10 Reasons to Have Sports in a School Curriculum

Some students are sporty, others are not. And while athletes would appreciate another volleyball game between the classes, the latter ones would gladly skip their sweat-and-pant lesson just for the sake of reading one more book.

But however hard sports may be, they in fact have many benefits for students of any age. From immense positive effects on health to building many valuable soft skills, working out helps kids and adults stay cheerful, energetic, and satisfied with life. Here are ten reasons why sports should have their share in the school curriculum.

Improve Health

The positive influence of sports on human health can hardly be overestimated. They strengthen blood vessels, improve breathing, enhance body strength and flexibility, keep tendons and muscles warmed up, elastic and endurable, as well as boost immunity in general. As a result, athletic students suffer from respiratory, heart, and musculoskeletal diseases less often than their passive peers. They also tend to go through seasonal illnesses easier, as well as fight asthma and respiratory allergies more effectively.

Furthermore, due to lack of movement, many students suffer from weight issues, back pains, posture problems, and upper limbs tremor. Regular exercising and a balanced diet, which inevitably come with sports, help students stay in shape, maintain a healthy weight, and keep their muscles toned to easier handle the challenges of school life.

Improves Academic Performance

Surprisingly, studies have shown that exercising improves memory and retention, helps to stay focused longer, and memorize the material for life rather than simply to pass the exam. Perhaps, it happens due to accelerated metabolic processes that come with sports, or just because endorphins released at the end make you happier and more enthusiastic. Whatever the case is, students who go in for sports tend to show better academic performance as well.

Give Purpose

In life, it’s not always clear why you’re doing something or not. In sports, there’s always a goal. The strong and voluntary goal you’re heading to. Whether it’s another push-up to become stronger, or new running indices, athletes always have bold goals in mind and persevere to get there. It teaches them to be daring, committed, and goal-oriented. Such students are also better at setting and achieving their goals too.  

Boost Self-Esteem

Along with a beautiful body and a number of successes comes confidence. But not only that boost self-esteem in sporty students. Failures too.

Every time falling and rising again and again, students learn that mistakes are just a part of the experience, that effort and perseverance can help them deal with any challenge, and that this attitude can be transferred to any other area of their life.

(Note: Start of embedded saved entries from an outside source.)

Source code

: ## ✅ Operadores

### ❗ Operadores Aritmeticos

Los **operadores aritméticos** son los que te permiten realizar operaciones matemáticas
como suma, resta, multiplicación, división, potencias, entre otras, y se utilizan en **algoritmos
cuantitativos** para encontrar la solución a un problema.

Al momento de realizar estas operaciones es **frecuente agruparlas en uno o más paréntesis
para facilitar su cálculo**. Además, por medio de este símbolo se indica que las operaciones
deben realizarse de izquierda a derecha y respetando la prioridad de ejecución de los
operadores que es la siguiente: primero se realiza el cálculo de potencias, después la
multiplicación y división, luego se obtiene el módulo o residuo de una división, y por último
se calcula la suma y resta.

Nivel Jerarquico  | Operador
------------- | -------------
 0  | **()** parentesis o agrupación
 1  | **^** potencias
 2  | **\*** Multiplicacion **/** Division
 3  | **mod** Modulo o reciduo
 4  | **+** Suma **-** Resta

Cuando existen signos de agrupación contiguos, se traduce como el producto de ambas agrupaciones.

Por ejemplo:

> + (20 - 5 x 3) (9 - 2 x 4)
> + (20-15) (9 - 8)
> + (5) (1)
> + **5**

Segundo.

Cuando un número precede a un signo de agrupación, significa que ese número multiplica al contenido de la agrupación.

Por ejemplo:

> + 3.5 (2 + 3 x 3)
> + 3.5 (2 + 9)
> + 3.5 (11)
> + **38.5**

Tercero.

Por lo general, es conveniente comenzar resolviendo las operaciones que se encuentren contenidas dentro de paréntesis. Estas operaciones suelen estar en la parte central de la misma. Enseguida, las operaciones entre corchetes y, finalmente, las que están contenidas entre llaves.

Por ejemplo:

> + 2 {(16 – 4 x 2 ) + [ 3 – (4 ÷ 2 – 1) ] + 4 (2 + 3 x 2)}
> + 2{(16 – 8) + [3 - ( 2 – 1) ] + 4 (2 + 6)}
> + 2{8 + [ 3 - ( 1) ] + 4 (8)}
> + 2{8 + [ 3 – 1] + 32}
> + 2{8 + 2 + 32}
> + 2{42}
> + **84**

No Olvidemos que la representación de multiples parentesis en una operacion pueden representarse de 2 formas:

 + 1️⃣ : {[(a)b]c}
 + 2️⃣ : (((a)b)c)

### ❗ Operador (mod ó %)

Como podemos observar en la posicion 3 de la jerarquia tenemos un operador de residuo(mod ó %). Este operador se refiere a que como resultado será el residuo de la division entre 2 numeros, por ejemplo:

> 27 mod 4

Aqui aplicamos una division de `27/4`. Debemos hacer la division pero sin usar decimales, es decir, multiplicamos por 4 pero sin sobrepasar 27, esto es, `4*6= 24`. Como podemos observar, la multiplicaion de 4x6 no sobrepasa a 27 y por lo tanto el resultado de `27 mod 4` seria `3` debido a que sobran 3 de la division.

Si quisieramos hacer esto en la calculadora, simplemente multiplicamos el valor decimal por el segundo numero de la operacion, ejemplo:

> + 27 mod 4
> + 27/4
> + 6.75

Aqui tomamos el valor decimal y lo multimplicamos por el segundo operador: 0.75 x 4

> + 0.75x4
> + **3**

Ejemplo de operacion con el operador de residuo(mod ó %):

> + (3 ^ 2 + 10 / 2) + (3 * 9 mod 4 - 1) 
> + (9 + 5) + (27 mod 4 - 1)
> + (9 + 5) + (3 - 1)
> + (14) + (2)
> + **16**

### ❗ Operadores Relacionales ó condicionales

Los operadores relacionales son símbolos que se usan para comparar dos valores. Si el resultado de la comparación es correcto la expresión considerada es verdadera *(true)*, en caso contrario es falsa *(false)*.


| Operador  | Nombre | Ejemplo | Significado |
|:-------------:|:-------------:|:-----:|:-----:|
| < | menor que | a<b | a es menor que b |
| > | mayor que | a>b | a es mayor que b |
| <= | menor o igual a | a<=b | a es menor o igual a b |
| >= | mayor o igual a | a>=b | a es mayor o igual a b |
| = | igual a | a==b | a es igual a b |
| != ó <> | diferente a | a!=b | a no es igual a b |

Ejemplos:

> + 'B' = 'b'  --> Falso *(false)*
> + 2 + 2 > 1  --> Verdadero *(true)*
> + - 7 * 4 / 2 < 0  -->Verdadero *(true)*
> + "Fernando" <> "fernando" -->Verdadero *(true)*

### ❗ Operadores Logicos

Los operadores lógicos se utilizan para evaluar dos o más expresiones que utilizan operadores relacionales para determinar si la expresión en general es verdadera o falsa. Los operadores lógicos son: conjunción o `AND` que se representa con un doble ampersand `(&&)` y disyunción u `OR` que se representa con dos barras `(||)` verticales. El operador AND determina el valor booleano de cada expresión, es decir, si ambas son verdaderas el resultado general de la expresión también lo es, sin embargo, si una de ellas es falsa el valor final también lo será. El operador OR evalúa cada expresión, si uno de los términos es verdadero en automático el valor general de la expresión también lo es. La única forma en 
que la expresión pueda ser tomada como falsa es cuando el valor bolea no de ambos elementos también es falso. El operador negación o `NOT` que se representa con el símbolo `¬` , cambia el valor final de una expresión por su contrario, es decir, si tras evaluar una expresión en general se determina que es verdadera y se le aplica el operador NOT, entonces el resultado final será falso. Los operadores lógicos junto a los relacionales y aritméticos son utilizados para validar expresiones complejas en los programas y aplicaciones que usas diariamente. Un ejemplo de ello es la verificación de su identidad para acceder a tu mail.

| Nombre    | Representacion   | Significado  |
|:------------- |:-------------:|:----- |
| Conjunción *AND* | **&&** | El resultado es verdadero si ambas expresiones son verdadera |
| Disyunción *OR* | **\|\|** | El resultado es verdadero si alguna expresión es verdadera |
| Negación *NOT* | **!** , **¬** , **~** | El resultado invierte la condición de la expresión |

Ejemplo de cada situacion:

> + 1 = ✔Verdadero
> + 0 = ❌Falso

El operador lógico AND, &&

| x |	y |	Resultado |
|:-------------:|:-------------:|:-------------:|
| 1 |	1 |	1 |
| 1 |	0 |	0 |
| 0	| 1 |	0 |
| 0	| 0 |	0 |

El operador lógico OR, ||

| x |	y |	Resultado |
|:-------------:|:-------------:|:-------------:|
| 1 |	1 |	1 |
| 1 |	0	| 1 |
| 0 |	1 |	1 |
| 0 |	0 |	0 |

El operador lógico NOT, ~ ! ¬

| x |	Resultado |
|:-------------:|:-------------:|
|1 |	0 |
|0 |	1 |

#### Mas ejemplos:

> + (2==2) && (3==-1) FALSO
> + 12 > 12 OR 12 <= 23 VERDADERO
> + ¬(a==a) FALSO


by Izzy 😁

Teach Teamwork and Collaboration

Most often, sports mean playing in a team. And this is what turns an independent individual into a team player too. Furthermore, when you’re a part of a group or a team, you learn strategic thinking, compromise, effective communication, respect to different tempers and habits and a whole lot of other soft skills which will come in handy both in school and in the future career. TV shows about dumb handsome athletes who can win anyone’s attention might be an exaggeration, but what sporty students definitely don’t lack is communicating issues, finding win-win solutions, and feeling in their element around people.

Make Students Disciplined

To succeed in sports, students need hefty discipline. Raising with the sun to catch up with other team members, following a strict nutrition plan, suffering from muscle pain, and still showing up on training – this all takes strong will and commitment.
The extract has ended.